■ ASSIGNMENT ■
Write out all of the entries, matching the original exactly.
----------
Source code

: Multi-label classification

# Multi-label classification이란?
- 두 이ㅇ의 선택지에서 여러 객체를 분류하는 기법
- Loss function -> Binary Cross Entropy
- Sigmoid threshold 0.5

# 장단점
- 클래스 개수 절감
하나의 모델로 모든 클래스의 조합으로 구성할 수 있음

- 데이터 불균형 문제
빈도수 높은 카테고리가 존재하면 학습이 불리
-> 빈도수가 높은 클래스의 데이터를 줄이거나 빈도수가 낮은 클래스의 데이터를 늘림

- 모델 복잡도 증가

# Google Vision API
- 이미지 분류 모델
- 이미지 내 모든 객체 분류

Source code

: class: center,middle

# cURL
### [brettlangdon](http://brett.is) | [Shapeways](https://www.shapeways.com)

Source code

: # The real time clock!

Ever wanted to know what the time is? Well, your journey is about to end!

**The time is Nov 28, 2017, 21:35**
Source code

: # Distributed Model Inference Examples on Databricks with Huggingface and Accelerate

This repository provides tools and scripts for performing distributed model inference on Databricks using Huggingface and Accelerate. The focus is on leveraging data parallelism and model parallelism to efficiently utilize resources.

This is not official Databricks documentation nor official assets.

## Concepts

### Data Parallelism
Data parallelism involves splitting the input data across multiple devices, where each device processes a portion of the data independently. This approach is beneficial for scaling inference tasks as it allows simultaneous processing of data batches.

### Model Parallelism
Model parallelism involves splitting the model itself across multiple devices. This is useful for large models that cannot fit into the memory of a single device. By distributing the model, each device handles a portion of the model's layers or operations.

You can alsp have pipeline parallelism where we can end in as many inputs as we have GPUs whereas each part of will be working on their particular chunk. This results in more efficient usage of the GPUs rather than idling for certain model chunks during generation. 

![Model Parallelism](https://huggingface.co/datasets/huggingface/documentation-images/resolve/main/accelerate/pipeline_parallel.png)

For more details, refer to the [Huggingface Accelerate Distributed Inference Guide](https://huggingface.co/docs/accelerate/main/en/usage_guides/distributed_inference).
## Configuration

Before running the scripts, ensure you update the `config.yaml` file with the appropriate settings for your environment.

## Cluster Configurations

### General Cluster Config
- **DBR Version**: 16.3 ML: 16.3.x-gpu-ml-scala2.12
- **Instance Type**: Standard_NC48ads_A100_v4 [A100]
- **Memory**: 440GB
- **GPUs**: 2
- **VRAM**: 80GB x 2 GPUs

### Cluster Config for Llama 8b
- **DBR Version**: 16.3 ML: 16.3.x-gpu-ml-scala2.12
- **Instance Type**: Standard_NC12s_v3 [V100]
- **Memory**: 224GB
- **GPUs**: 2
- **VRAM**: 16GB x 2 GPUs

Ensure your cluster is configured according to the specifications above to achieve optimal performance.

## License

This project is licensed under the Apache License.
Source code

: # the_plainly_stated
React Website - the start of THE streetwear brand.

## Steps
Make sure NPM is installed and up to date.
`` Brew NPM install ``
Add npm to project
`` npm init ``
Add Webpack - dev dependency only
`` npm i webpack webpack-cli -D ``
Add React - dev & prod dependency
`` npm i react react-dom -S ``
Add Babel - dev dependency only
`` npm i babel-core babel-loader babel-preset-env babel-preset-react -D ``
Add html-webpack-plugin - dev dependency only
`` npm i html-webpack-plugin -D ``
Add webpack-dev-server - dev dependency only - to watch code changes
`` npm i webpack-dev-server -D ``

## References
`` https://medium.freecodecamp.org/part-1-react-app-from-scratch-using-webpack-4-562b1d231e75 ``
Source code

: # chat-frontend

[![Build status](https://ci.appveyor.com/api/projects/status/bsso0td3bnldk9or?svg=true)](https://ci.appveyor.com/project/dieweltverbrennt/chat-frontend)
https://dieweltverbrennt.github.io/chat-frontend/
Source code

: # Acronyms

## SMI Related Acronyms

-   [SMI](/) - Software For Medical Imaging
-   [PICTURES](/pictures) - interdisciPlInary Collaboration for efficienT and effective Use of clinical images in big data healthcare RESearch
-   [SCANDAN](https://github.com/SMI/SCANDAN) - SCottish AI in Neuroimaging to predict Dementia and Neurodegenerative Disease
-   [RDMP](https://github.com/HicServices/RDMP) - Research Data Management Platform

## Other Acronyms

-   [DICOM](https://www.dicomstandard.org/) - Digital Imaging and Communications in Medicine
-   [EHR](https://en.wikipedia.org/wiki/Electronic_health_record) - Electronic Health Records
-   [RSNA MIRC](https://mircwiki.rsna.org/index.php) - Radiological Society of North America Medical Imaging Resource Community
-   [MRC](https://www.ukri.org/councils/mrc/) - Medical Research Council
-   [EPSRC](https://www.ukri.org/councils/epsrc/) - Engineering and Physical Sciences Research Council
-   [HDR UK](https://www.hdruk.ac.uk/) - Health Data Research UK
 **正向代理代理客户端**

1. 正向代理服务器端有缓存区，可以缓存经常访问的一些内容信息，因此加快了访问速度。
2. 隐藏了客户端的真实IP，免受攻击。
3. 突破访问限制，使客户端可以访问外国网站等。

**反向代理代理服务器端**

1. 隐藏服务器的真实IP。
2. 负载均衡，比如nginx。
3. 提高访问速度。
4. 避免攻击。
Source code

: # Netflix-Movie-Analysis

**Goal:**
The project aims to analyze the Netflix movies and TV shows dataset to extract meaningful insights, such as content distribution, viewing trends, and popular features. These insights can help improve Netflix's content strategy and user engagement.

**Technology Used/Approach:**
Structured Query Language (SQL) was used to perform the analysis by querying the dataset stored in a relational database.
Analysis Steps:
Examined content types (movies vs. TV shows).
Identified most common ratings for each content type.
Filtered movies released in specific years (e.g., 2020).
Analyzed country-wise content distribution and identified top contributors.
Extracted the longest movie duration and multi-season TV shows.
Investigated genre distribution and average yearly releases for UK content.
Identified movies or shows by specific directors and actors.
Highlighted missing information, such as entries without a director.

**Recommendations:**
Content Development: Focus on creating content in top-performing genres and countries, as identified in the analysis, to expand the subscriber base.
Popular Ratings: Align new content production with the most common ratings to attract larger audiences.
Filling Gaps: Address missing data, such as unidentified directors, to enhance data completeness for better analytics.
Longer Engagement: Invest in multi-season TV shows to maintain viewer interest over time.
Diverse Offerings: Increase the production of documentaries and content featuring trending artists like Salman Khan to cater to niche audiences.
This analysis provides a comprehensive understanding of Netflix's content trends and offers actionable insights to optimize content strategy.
----------
■ RESULT OF THE EXERCISE ■
Source code

: Multi-label classification

# Multi-label classification이란?
- 두 이ㅇ의 선택지에서 여러 객체를 분류하는 기법
- Loss function -> Binary Cross Entropy
- Sigmoid threshold 0.5

# 장단점
- 클래스 개수 절감
하나의 모델로 모든 클래스의 조합으로 구성할 수 있음

- 데이터 불균형 문제
빈도수 높은 카테고리가 존재하면 학습이 불리
-> 빈도수가 높은 클래스의 데이터를 줄이거나 빈도수가 낮은 클래스의 데이터를 늘림

- 모델 복잡도 증가

# Google Vision API
- 이미지 분류 모델
- 이미지 내 모든 객체 분류

Source code

: class: center,middle

# cURL
### [brettlangdon](http://brett.is) | [Shapeways](https://www.shapeways.com)

Source code

: # The real time clock!

Ever wanted to know what the time is? Well, your journey is about to end!

**The time is Nov 28, 2017, 21:35**
Source code

: # Distributed Model Inference Examples on Databricks with Huggingface and Accelerate

This repository provides tools and scripts for performing distributed model inference on Databricks using Huggingface and Accelerate. The focus is on leveraging data parallelism and model parallelism to efficiently utilize resources.

This is not official Databricks documentation nor official assets.

## Concepts

### Data Parallelism
Data parallelism involves splitting the input data across multiple devices, where each device processes a portion of the data independently. This approach is beneficial for scaling inference tasks as it allows simultaneous processing of data batches.

### Model Parallelism
Model parallelism involves splitting the model itself across multiple devices. This is useful for large models that cannot fit into the memory of a single device. By distributing the model, each device handles a portion of the model's layers or operations.

You can alsp have pipeline parallelism where we can end in as many inputs as we have GPUs whereas each part of will be working on their particular chunk. This results in more efficient usage of the GPUs rather than idling for certain model chunks during generation. 

![Model Parallelism](https://huggingface.co/datasets/huggingface/documentation-images/resolve/main/accelerate/pipeline_parallel.png)

For more details, refer to the [Huggingface Accelerate Distributed Inference Guide](https://huggingface.co/docs/accelerate/main/en/usage_guides/distributed_inference).
## Configuration

Before running the scripts, ensure you update the `config.yaml` file with the appropriate settings for your environment.

## Cluster Configurations

### General Cluster Config
- **DBR Version**: 16.3 ML: 16.3.x-gpu-ml-scala2.12
- **Instance Type**: Standard_NC48ads_A100_v4 [A100]
- **Memory**: 440GB
- **GPUs**: 2
- **VRAM**: 80GB x 2 GPUs

### Cluster Config for Llama 8b
- **DBR Version**: 16.3 ML: 16.3.x-gpu-ml-scala2.12
- **Instance Type**: Standard_NC12s_v3 [V100]
- **Memory**: 224GB
- **GPUs**: 2
- **VRAM**: 16GB x 2 GPUs

Ensure your cluster is configured according to the specifications above to achieve optimal performance.

## License

This project is licensed under the Apache License.
Source code

: # the_plainly_stated
React Website - the start of THE streetwear brand.

## Steps
Make sure NPM is installed and up to date.
`` Brew NPM install ``
Add npm to project
`` npm init ``
Add Webpack - dev dependency only
`` npm i webpack webpack-cli -D ``
Add React - dev & prod dependency
`` npm i react react-dom -S ``
Add Babel - dev dependency only
`` npm i babel-core babel-loader babel-preset-env babel-preset-react -D ``
Add html-webpack-plugin - dev dependency only
`` npm i html-webpack-plugin -D ``
Add webpack-dev-server - dev dependency only - to watch code changes
`` npm i webpack-dev-server -D ``

## References
`` https://medium.freecodecamp.org/part-1-react-app-from-scratch-using-webpack-4-562b1d231e75 ``
Source code

: # chat-frontend

[![Build status](https://ci.appveyor.com/api/projects/status/bsso0td3bnldk9or?svg=true)](https://ci.appveyor.com/project/dieweltverbrennt/chat-frontend)
https://dieweltverbrennt.github.io/chat-frontend/
Source code

: # Acronyms

## SMI Related Acronyms

-   [SMI](/) - Software For Medical Imaging
-   [PICTURES](/pictures) - interdisciPlInary Collaboration for efficienT and effective Use of clinical images in big data healthcare RESearch
-   [SCANDAN](https://github.com/SMI/SCANDAN) - SCottish AI in Neuroimaging to predict Dementia and Neurodegenerative Disease
-   [RDMP](https://github.com/HicServices/RDMP) - Research Data Management Platform

## Other Acronyms

-   [DICOM](https://www.dicomstandard.org/) - Digital Imaging and Communications in Medicine
-   [EHR](https://en.wikipedia.org/wiki/Electronic_health_record) - Electronic Health Records
-   [RSNA MIRC](https://mircwiki.rsna.org/index.php) - Radiological Society of North America Medical Imaging Resource Community
-   [MRC](https://www.ukri.org/councils/mrc/) - Medical Research Council
-   [EPSRC](https://www.ukri.org/councils/epsrc/) - Engineering and Physical Sciences Research Council
-   [HDR UK](https://www.hdruk.ac.uk/) - Health Data Research UK
 **正向代理代理客户端**

1. 正向代理服务器端有缓存区，可以缓存经常访问的一些内容信息，因此加快了访问速度。
2. 隐藏了客户端的真实IP，免受攻击。
3. 突破访问限制，使客户端可以访问外国网站等。

**反向代理代理服务器端**

1. 隐藏服务器的真实IP。
2. 负载均衡，比如nginx。
3. 提高访问速度。
4. 避免攻击。
Source code

: # Netflix-Movie-Analysis

**Goal:**
The project aims to analyze the Netflix movies and TV shows dataset to extract meaningful insights, such as content distribution, viewing trends, and popular features. These insights can help improve Netflix's content strategy and user engagement.

**Technology Used/Approach:**
Structured Query Language (SQL) was used to perform the analysis by querying the dataset stored in a relational database.
Analysis Steps:
Examined content types (movies vs. TV shows).
Identified most common ratings for each content type.
Filtered movies released in specific years (e.g., 2020).
Analyzed country-wise content distribution and identified top contributors.
Extracted the longest movie duration and multi-season TV shows.
Investigated genre distribution and average yearly releases for UK content.
Identified movies or shows by specific directors and actors.
Highlighted missing information, such as entries without a director.

**Recommendations:**
Content Development: Focus on creating content in top-performing genres and countries, as identified in the analysis, to expand the subscriber base.
Popular Ratings: Align new content production with the most common ratings to attract larger audiences.
Filling Gaps: Address missing data, such as unidentified directors, to enhance data completeness for better analytics.
Longer Engagement: Invest in multi-season TV shows to maintain viewer interest over time.
Diverse Offerings: Increase the production of documentaries and content featuring trending artists like Salman Khan to cater to niche audiences.
This analysis provides a comprehensive understanding of Netflix's content trends and offers actionable insights to optimize content strategy.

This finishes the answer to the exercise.